ARCHEOCLUB D'ITALIA - SEDE DI GELA

I soldati caduti nella campagna di Sicilia furono 14.190, così suddivisi: 4.678 italiani, 4.325 tedeschi e 5.187 alleati.  Sulle circa 800 Medaglie d’Oro al Valor Militare d’Italia date agli eroi di tutte le guerre, 122 furono assegnate a combattenti siciliani; tra essi i gelesi Giovanni Guccioni (Sottotenente del 76° Reggimento Fanteria, morto a Seltz il 21 ottobre del 1915), Emanuele Guttadauro (Capitano del 1° Reggimento Fanteria "Frecce Azzurre", morto a Barracas-Rio Palencia nel luglio del 1938), Giulio Siracusa (Tenente del 4° Artiglieria Alpina, morto a Nowo Postojalonka, fronte russo, il 20 gennaio del 1943).
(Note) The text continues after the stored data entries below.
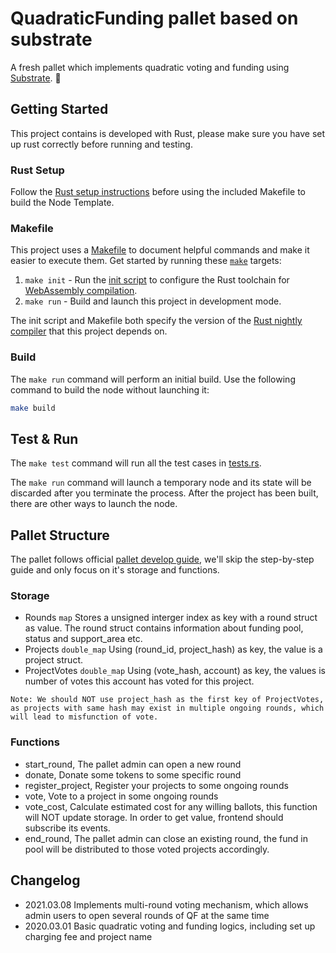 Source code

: # QuadraticFunding pallet based on substrate

A fresh pallet which implements quadratic voting and funding using [Substrate](https://github.com/substrate-developer-hub/substrate-node-template/tree/v2.0.1). :rocket:

## Getting Started

This project contains is developed with Rust, please make sure you have set up rust correctly before running and testing.

### Rust Setup

Follow the [Rust setup instructions](./doc/rust-setup.md) before using the included Makefile to
build the Node Template.

### Makefile

This project uses a [Makefile](Makefile) to document helpful commands and make it easier to execute
them. Get started by running these [`make`](https://www.gnu.org/software/make/manual/make.html)
targets:

1. `make init` - Run the [init script](scripts/init.sh) to configure the Rust toolchain for
   [WebAssembly compilation](https://substrate.dev/docs/en/knowledgebase/getting-started/#webassembly-compilation).
1. `make run` - Build and launch this project in development mode.

The init script and Makefile both specify the version of the
[Rust nightly compiler](https://substrate.dev/docs/en/knowledgebase/getting-started/#rust-nightly-toolchain)
that this project depends on.

### Build

The `make run` command will perform an initial build. Use the following command to build the node
without launching it:

```sh
make build
```

## Test & Run
The `make test` command will run all the test cases in [tests.rs](./pallets/quadratic-funding/src/tests.rs).  

The `make run` command will launch a temporary node and its state will be discarded after you
terminate the process. After the project has been built, there are other ways to launch the node.

## Pallet Structure
The pallet follows official [pallet develop guide](https://substrate.dev/docs/en/tutorials/build-a-dapp/pallet), we'll skip the step-by-step guide and only focus on it's storage and functions.

### Storage
- Rounds `map` Stores a unsigned interger index as key with a round struct as value. The round struct contains information about funding pool, status and support_area etc.
- Projects `double_map` Using (round_id, project_hash) as key, the value is a project struct.
- ProjectVotes `double_map` Using (vote_hash, account) as key, the values is number of votes this account has voted for this project. 
```
Note: We should NOT use project_hash as the first key of ProjectVotes, as projects with same hash may exist in multiple ongoing rounds, which will lead to misfunction of vote.
```
### Functions
- start_round, The pallet admin can open a new round
- donate, Donate some tokens to some specific round
- register_project, Register your projects to some ongoing rounds
- vote, Vote to a project in some ongoing rounds
- vote_cost, Calculate estimated cost for any willing ballots, this function will NOT update storage. In order to get value, frontend should subscribe its events.
- end_round, The pallet admin can close an existing round, the fund in pool will be distributed to those voted projects accordingly.

## Changelog
- 2021.03.08 Implements multi-round voting mechanism, which allows admin users to open several rounds of QF at the same time
- 2020.03.01 Basic quadratic voting and funding logics, including set up charging fee and project name
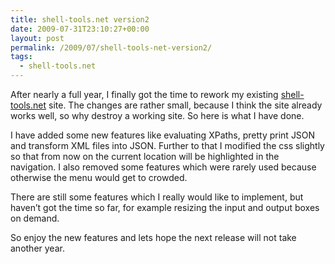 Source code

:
 ```yaml
---
title: shell-tools.net version2
date: 2009-07-31T23:10:27+00:00
layout: post
permalink: /2009/07/shell-tools-net-version2/
tags:
  - shell-tools.net
---
```

After nearly a full year, I finally got the time to rework my existing [shell-tools.net](http://www.shell-tools.net) site. The changes are rather small, because I think the site already works well, so why destroy a working site. So here is what I have done.

I have added some new features like evaluating XPaths, pretty print JSON and transform XML files into JSON. Further to that I modified the css slightly so that from now on the current location will be highlighted in the navigation. I also removed some features which were rarely used because otherwise the menu would get to crowded.

There are still some features which I really would like to implement, but haven’t got the time so far, for example resizing the input and output boxes on demand.

So enjoy the new features and lets hope the next release will not take another year.
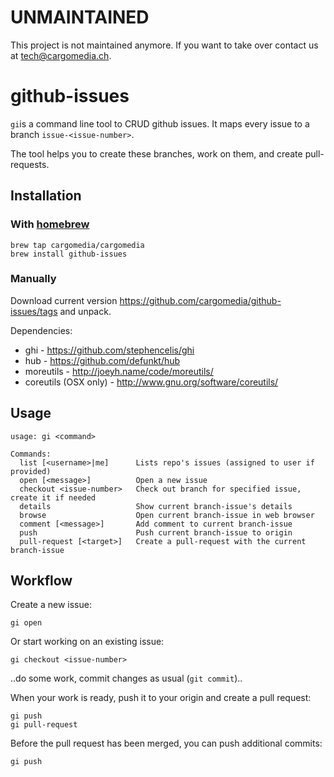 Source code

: UNMAINTAINED
============
This project is not maintained anymore.
If you want to take over contact us at tech@cargomedia.ch.

# github-issues
`gi`is a command line tool to CRUD github issues. It maps every issue to a branch `issue-<issue-number>`.

The tool helps you to create these branches, work on them, and create pull-requests.


## Installation
### With [homebrew](http://mxcl.github.com/homebrew/)
```
brew tap cargomedia/cargomedia
brew install github-issues
```

### Manually
Download current version https://github.com/cargomedia/github-issues/tags and unpack.

Dependencies:
* ghi - https://github.com/stephencelis/ghi
* hub - https://github.com/defunkt/hub
* moreutils - http://joeyh.name/code/moreutils/
* coreutils (OSX only) - http://www.gnu.org/software/coreutils/

## Usage
```
usage: gi <command>

Commands:
  list [<username>|me]      Lists repo's issues (assigned to user if provided)
  open [<message>]          Open a new issue
  checkout <issue-number>   Check out branch for specified issue, create it if needed
  details                   Show current branch-issue's details
  browse                    Open current branch-issue in web browser
  comment [<message>]       Add comment to current branch-issue
  push                      Push current branch-issue to origin
  pull-request [<target>]   Create a pull-request with the current branch-issue
```


## Workflow
Create a new issue:
```
gi open
```

Or start working on an existing issue:
```
gi checkout <issue-number>
```

..do some work, commit changes as usual (`git commit`)..

When your work is ready, push it to your origin and create a pull request:
```
gi push
gi pull-request
```

Before the pull request has been merged, you can push additional commits:
```
gi push
```
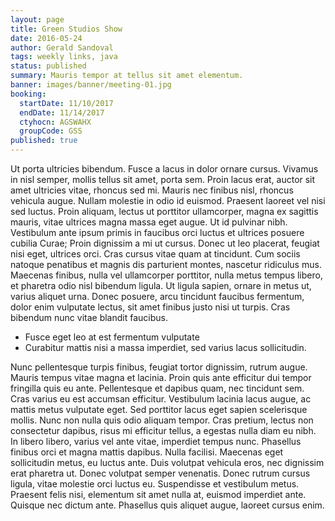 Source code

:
```yaml
---
layout: page
title: Green Studios Show
date: 2016-05-24
author: Gerald Sandoval
tags: weekly links, java
status: published
summary: Mauris tempor at tellus sit amet elementum.
banner: images/banner/meeting-01.jpg
booking:
  startDate: 11/10/2017
  endDate: 11/14/2017
  ctyhocn: AGSWAHX
  groupCode: GSS
published: true
---
```

Ut porta ultricies bibendum. Fusce a lacus in dolor ornare cursus. Vivamus in nisl semper, mollis tellus sit amet, porta sem. Proin lacus erat, auctor sit amet ultricies vitae, rhoncus sed mi. Mauris nec finibus nisl, rhoncus vehicula augue. Nullam molestie in odio id euismod. Praesent laoreet vel nisi sed luctus. Proin aliquam, lectus ut porttitor ullamcorper, magna ex sagittis mauris, vitae ultrices magna massa eget augue. Ut id pulvinar nibh. Vestibulum ante ipsum primis in faucibus orci luctus et ultrices posuere cubilia Curae; Proin dignissim a mi ut cursus.
Donec ut leo placerat, feugiat nisi eget, ultrices orci. Cras cursus vitae quam at tincidunt. Cum sociis natoque penatibus et magnis dis parturient montes, nascetur ridiculus mus. Maecenas finibus, nulla vel ullamcorper porttitor, nulla metus tempus libero, et pharetra odio nisl bibendum ligula. Ut ligula sapien, ornare in metus ut, varius aliquet urna. Donec posuere, arcu tincidunt faucibus fermentum, dolor enim vulputate lectus, sit amet finibus justo nisi ut turpis. Cras bibendum nunc vitae blandit faucibus.

* Fusce eget leo at est fermentum vulputate
* Curabitur mattis nisi a massa imperdiet, sed varius lacus sollicitudin.

Nunc pellentesque turpis finibus, feugiat tortor dignissim, rutrum augue. Mauris tempus vitae magna et lacinia. Proin quis ante efficitur dui tempor fringilla quis eu ante. Pellentesque et dapibus quam, nec tincidunt sem. Cras varius eu est accumsan efficitur. Vestibulum lacinia lacus augue, ac mattis metus vulputate eget. Sed porttitor lacus eget sapien scelerisque mollis. Nunc non nulla quis odio aliquam tempor. Cras pretium, lectus non consectetur dapibus, risus mi efficitur tellus, a egestas nulla diam eu nibh. In libero libero, varius vel ante vitae, imperdiet tempus nunc.
Phasellus finibus orci et magna mattis dapibus. Nulla facilisi. Maecenas eget sollicitudin metus, eu luctus ante. Duis volutpat vehicula eros, nec dignissim erat pharetra ut. Donec volutpat semper venenatis. Donec rutrum cursus ligula, vitae molestie orci luctus eu. Suspendisse et vestibulum metus. Praesent felis nisi, elementum sit amet nulla at, euismod imperdiet ante. Quisque nec dictum ante. Phasellus quis aliquet augue, laoreet cursus enim.

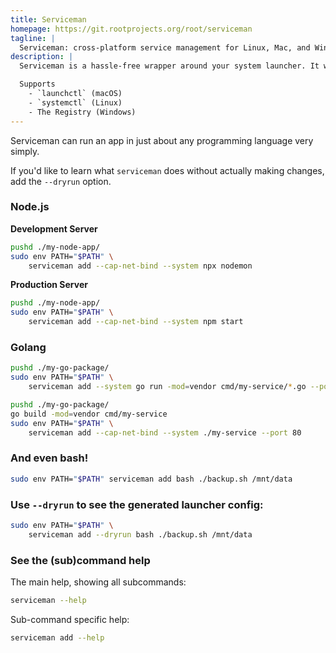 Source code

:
 ```yaml
---
title: Serviceman
homepage: https://git.rootprojects.org/root/serviceman
tagline: |
  Serviceman: cross-platform service management for Linux, Mac, and Windows.
description: |
  Serviceman is a hassle-free wrapper around your system launcher. It works with the default system launcher to make it easy to start _user_- and _system_-level services, such as webservers, backup scripts, network and system tools, etc.

  Supports
    - `launchctl` (macOS)
    - `systemctl` (Linux)
    - The Registry (Windows)
---
```


Serviceman can run an app in just about any programming language very simply.

If you'd like to learn what `serviceman` does without actually making changes,
add the `--dryrun` option.

### Node.js

**Development Server**

```bash
pushd ./my-node-app/
sudo env PATH="$PATH" \
    serviceman add --cap-net-bind --system npx nodemon
```

**Production Server**

```bash
pushd ./my-node-app/
sudo env PATH="$PATH" \
    serviceman add --cap-net-bind --system npm start
```

### Golang

```bash
pushd ./my-go-package/
sudo env PATH="$PATH" \
    serviceman add --system go run -mod=vendor cmd/my-service/*.go --port 3000
```

```bash
pushd ./my-go-package/
go build -mod=vendor cmd/my-service
sudo env PATH="$PATH" \
    serviceman add --cap-net-bind --system ./my-service --port 80
```

### And even bash!

```bash
sudo env PATH="$PATH" serviceman add bash ./backup.sh /mnt/data
```

### Use `--dryrun` to see the generated launcher config:

```bash
sudo env PATH="$PATH" \
    serviceman add --dryrun bash ./backup.sh /mnt/data
```

### See the (sub)command help

The main help, showing all subcommands:

```bash
serviceman --help
```

Sub-command specific help:

```bash
serviceman add --help
```
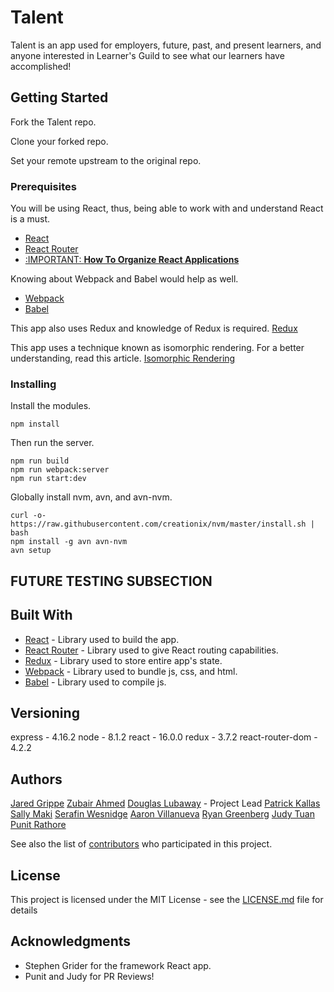 # Talent

Talent is an app used for employers, future, past, and present learners, and anyone interested in Learner's Guild to see what our learners have accomplished!

## Getting Started

Fork the Talent repo.

Clone your forked repo.

Set your remote upstream to the original repo.

### Prerequisites

You will be using React, thus, being able to work with and understand React is a must.

- [React](https://reactjs.org/tutorial/tutorial.html)
- [React Router](https://reacttraining.com/react-router/web/api/Redirect)
- [:IMPORTANT: **How To Organize React Applications**](https://medium.com/@dan_abramov/smart-and-dumb-components-7ca2f9a7c7d0)

Knowing about Webpack and Babel would help as well.
- [Webpack](https://www.youtube.com/watch?v=JdGnYNtuEtE&index=1&list=PLkEZWD8wbltnRp6nRR8kv97RbpcUdNawY)
- [Babel](http://babeljs.io/docs/setup/)

This app also uses Redux and knowledge of Redux is required.
  [Redux](https://redux.js.org/)

This app uses a technique known as isomorphic rendering. For a better understanding, read this article.
  [Isomorphic Rendering](https://medium.com/@phoebe.greig/headache-free-isomorphic-app-tutorial-react-js-react-router-node-js-ssr-with-state-and-es6-797a8d8e493a)

### Installing

Install the modules.

```
npm install
```

Then run the server.

```
npm run build
npm run webpack:server
npm run start:dev

```
Globally install nvm, avn, and avn-nvm.

```
curl -o- https://raw.githubusercontent.com/creationix/nvm/master/install.sh | bash
npm install -g avn avn-nvm
avn setup
```

## FUTURE TESTING SUBSECTION

## Built With

* [React](https://reactjs.org/) - Library used to build the app.
* [React Router](https://reacttraining.com/react-router/) - Library used to give React routing capabilities.
* [Redux](https://redux.js.org/) - Library used to store entire app's state.
* [Webpack](https://webpack.js.org/) - Library used to bundle js, css, and html.
* [Babel](https://babeljs.io/) - Library used to compile js.

## Versioning

express - 4.16.2
node - 8.1.2
react - 16.0.0
redux - 3.7.2
react-router-dom - 4.2.2

## Authors

[Jared Grippe](https://github.com/deadlyicon)
[Zubair Ahmed](https://github.com/zubairnahmed)
[Douglas Lubaway](https://github.com/hhhhhaaaa) - Project Lead
[Patrick Kallas](https://github.com/pkallas)
[Sally Maki](https://github.com/leikkisa)
[Serafin Wesnidge](https://github.com/lumodon)
[Aaron Villanueva](https://github.com/aaronev)
[Ryan Greenberg](https://github.com/optomal7)
[Judy Tuan](https://github.com/judytuna)
[Punit Rathore](https://github.com/punitrathore)

See also the list of [contributors](https://github.com/your/project/contributors) who participated in this project.

## License

This project is licensed under the MIT License - see the [LICENSE.md](LICENSE.md) file for details

## Acknowledgments

* Stephen Grider for the framework React app.
* Punit and Judy for PR Reviews!
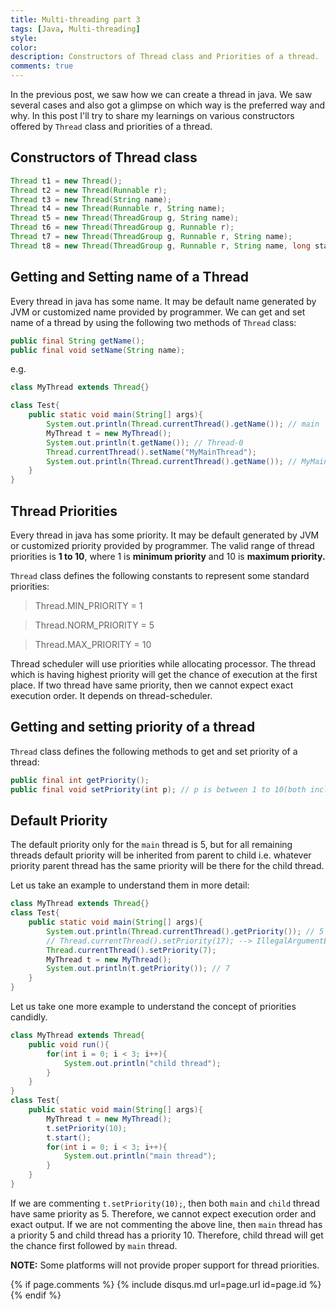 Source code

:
 ```yaml
---
title: Multi-threading part 3
tags: [Java, Multi-threading]
style: 
color: 
description: Constructors of Thread class and Priorities of a thread.
comments: true
---
```


In the previous post, we saw how we can create a thread in java. We saw several cases and also got a glimpse on which way is the preferred way and why. In this post I'll try to share my learnings on various constructors offered by `Thread` class and priorities of a thread.

## Constructors of Thread class
```java
Thread t1 = new Thread();
Thread t2 = new Thread(Runnable r);
Thread t3 = new Thread(String name);
Thread t4 = new Thread(Runnable r, String name);
Thread t5 = new Thread(ThreadGroup g, String name);
Thread t6 = new Thread(ThreadGroup g, Runnable r);
Thread t7 = new Thread(ThreadGroup g, Runnable r, String name);
Thread t8 = new Thread(ThreadGroup g, Runnable r, String name, long stackSize);
```

## Getting and Setting name of a Thread
Every thread in java has some name. It may be default name generated by JVM or customized name provided by programmer. We can get and set name of a thread by using the following two methods of `Thread` class:
```java
public final String getName();
public final void setName(String name);
```
e.g.
```java
class MyThread extends Thread{}

class Test{
    public static void main(String[] args){
        System.out.println(Thread.currentThread().getName()); // main
        MyThread t = new MyThread();
        System.out.println(t.getName()); // Thread-0
        Thread.currentThread().setName("MyMainThread");
        System.out.println(Thread.currentThread().getName()); // MyMainThread
    }
}
```

## Thread Priorities
Every thread in java has some priority. It may be default generated by JVM or customized priority provided by programmer. The valid range of thread priorities is **1 to 10**, where 1 is **minimum priority** and 10 is **maximum priority.**

`Thread` class defines the following constants to represent some standard priorities:

>Thread.MIN_PRIORITY = 1


>Thread.NORM_PRIORITY = 5


>Thread.MAX_PRIORITY = 10

Thread scheduler will use priorities while allocating processor. The thread which is having highest priority will get the chance of execution at the first place. If two thread have same priority, then we cannot expect exact execution order. It depends on thread-scheduler.

## Getting and setting priority of a thread
`Thread` class defines the following methods to get and set priority of a thread:
```java
public final int getPriority();
public final void setPriority(int p); // p is between 1 to 10(both inclusive). Otherwise, we will get runtime exception IllegalArgumentException
```
## Default Priority
The default priority only for the `main` thread is 5, but for all remaining threads default priority will be inherited from parent to child i.e. whatever priority parent thread has the same priority will be there for the child thread.

Let us take an example to understand them in more detail:
```java
class MyThread extends Thread{}
class Test{
    public static void main(String[] args){
        System.out.println(Thread.currentThread().getPriority()); // 5 
        // Thread.currentThread().setPriority(17); --> IllegalArgumentException
        Thread.currentThread().setPriority(7);
        MyThread t = new MyThread();
        System.out.println(t.getPriority()); // 7
    }
}
```

Let us take one more example to understand the concept of priorities candidly.
```java
class MyThread extends Thread{
    public void run(){
        for(int i = 0; i < 3; i++){
            System.out.println("child thread");
        }
    }
}
class Test{
    public static void main(String[] args){
        MyThread t = new MyThread();
        t.setPriority(10);
        t.start();
        for(int i = 0; i < 3; i++){
            System.out.println("main thread");
        }
    }
}
```

If we are commenting <code>t.setPriority(10);</code>, then both `main` and `child` thread have same priority as 5. Therefore, we cannot expect execution order and exact output. If we are not commenting the above line, then `main` thread has a priority 5 and child thread has a priority 10. Therefore, child thread will get the chance first followed by `main` thread.

**NOTE:** Some platforms will not provide proper support for thread priorities.

{% if page.comments %} {% include disqus.md url=page.url id=page.id %} {% endif %}
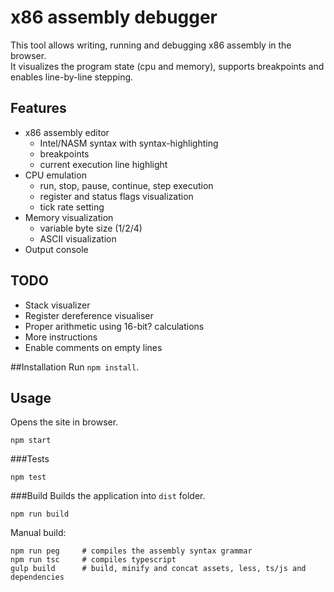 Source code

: # x86 assembly debugger
This tool allows writing, running and debugging x86 assembly in the browser.<br />
It visualizes the program state (cpu and memory), supports breakpoints and<br />
enables line-by-line stepping.

## Features
* x86 assembly editor
  * Intel/NASM syntax with syntax-highlighting
  * breakpoints
  * current execution line highlight
* CPU emulation
  * run, stop, pause, continue, step execution
  * register and status flags visualization
  * tick rate setting
* Memory visualization
  * variable byte size (1/2/4)
  * ASCII visualization
* Output console

## TODO
* Stack visualizer
* Register dereference visualiser
* Proper arithmetic using 16-bit? calculations
* More instructions
* Enable comments on empty lines

##Installation
Run `npm install`.

## Usage
Opens the site in browser.
```shell
npm start
```

###Tests
```shell
npm test
```

###Build
Builds the application into `dist` folder.
```shell
npm run build
```

Manual build:
```shell
npm run peg     # compiles the assembly syntax grammar
npm run tsc     # compiles typescript
gulp build      # build, minify and concat assets, less, ts/js and dependencies
```
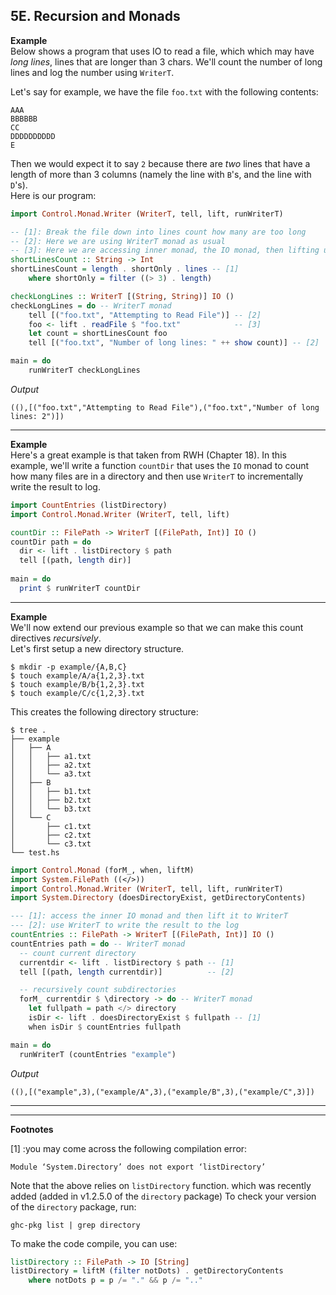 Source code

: ## 5E. Recursion and Monads

**Example**    
Below shows a program that uses IO to read a file,
which which may have *long lines*, lines that are longer than 3 chars.
We'll count the number of long lines and log the number using `WriterT`.

Let's say for example, we have the file `foo.txt` 
with the following contents:
```
AAA
BBBBBB
CC
DDDDDDDDDD
E
```

Then we would expect it to say `2` because there are *two* lines that have a length
of more than 3 columns (namely the line with `B`'s, and the line with `D`'s).   
Here is our program:

```haskell
import Control.Monad.Writer (WriterT, tell, lift, runWriterT)

-- [1]: Break the file down into lines count how many are too long
-- [2]: Here we are using WriterT monad as usual
-- [3]: Here we are accessing inner monad, the IO monad, then lifting up to WriterT
shortLinesCount :: String -> Int
shortLinesCount = length . shortOnly . lines -- [1]
    where shortOnly = filter ((> 3) . length)

checkLongLines :: WriterT [(String, String)] IO ()
checkLongLines = do -- WriterT monad
    tell [("foo.txt", "Attempting to Read File")] -- [2]
    foo <- lift . readFile $ "foo.txt"            -- [3]
    let count = shortLinesCount foo
    tell [("foo.txt", "Number of long lines: " ++ show count)] -- [2]

main = do
    runWriterT checkLongLines
```

*Output*    
```
((),[("foo.txt","Attempting to Read File"),("foo.txt","Number of long lines: 2")])
```


----

**Example**    
Here's a great example is that taken from RWH (Chapter 18).
In this example, we'll write a function `countDir` that 
uses the `IO` monad to count how many files are in a directory
and then use `WriterT` to incrementally write the result to log.

```haskell
import CountEntries (listDirectory)
import Control.Monad.Writer (WriterT, tell, lift)

countDir :: FilePath -> WriterT [(FilePath, Int)] IO ()
countDir path = do
  dir <- lift . listDirectory $ path
  tell [(path, length dir)]
  
main = do
  print $ runWriterT countDir
```


----

**Example**    
We'll now extend our previous example
so that we can make this count directives *recursively*.    
Let's first setup a new directory structure.

```
$ mkdir -p example/{A,B,C}
$ touch example/A/a{1,2,3}.txt
$ touch example/B/b{1,2,3}.txt
$ touch example/C/c{1,2,3}.txt
```

This creates the following directory structure:
```
$ tree .
├── example
│   ├── A
│   │   ├── a1.txt
│   │   ├── a2.txt
│   │   └── a3.txt
│   ├── B
│   │   ├── b1.txt
│   │   ├── b2.txt
│   │   └── b3.txt
│   └── C
│       ├── c1.txt
│       ├── c2.txt
│       └── c3.txt
└── test.hs
```

```haskell
import Control.Monad (forM_, when, liftM)
import System.FilePath ((</>))
import Control.Monad.Writer (WriterT, tell, lift, runWriterT)
import System.Directory (doesDirectoryExist, getDirectoryContents)

--- [1]: access the inner IO monad and then lift it to WriterT
--- [2]: use WriterT to write the result to the log
countEntries :: FilePath -> WriterT [(FilePath, Int)] IO ()
countEntries path = do -- WriterT monad
  -- count current directory
  currentdir <- lift . listDirectory $ path -- [1]
  tell [(path, length currentdir)]          -- [2]

  -- recursively count subdirectories
  forM_ currentdir $ \directory -> do -- WriterT monad
    let fullpath = path </> directory
    isDir <- lift . doesDirectoryExist $ fullpath -- [1]
    when isDir $ countEntries fullpath

main = do
  runWriterT (countEntries "example")
```

*Output*    
```
((),[("example",3),("example/A",3),("example/B",3),("example/C",3)])
```

----




----

**Footnotes**    

[1] :you may come across the following compilation
error:
```
Module ‘System.Directory’ does not export ‘listDirectory’
```

Note that the above relies on `listDirectory` function.
which was recently added (added in v1.2.5.0 of the `directory` package) 
To check your version of the `directory` package, run:
```
ghc-pkg list | grep directory
```

To make the code compile, you can use:
```haskell
listDirectory :: FilePath -> IO [String]
listDirectory = liftM (filter notDots) . getDirectoryContents
    where notDots p = p /= "." && p /= ".."
```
Gela così fu la prima città d’Europa ad essere liberata. Da qui e da altre zone dell’Isola prese inizio la grande offensiva che doveva portare gli Alleati alla conquista integrale della Sicilia, con le conseguenze a tutti note. Dal dopoguerra all’inizio degli anni Cinquanta, la città subì un processo di rinnovamento ed una trasformazione sociale ed economica, grazie all’azione promotrice di Salvatore Aldisio (1890-1964), uno dei più autorevoli figli che la storia plurisecolare di Gela ha avuto. A lui, durante la sua funzione di Ministro in diversi dicasteri e di Alto Commissario per la Sicilia, oltre al completamento della Diga Disueri, si devono peraltro le più importanti opere pubbliche quali il municipio, il porto rifugio, la chiesa di S. Giacomo, il Villaggio Aldisio, l’acquedotto, l’Ospedale civile, il lungomare, ecc.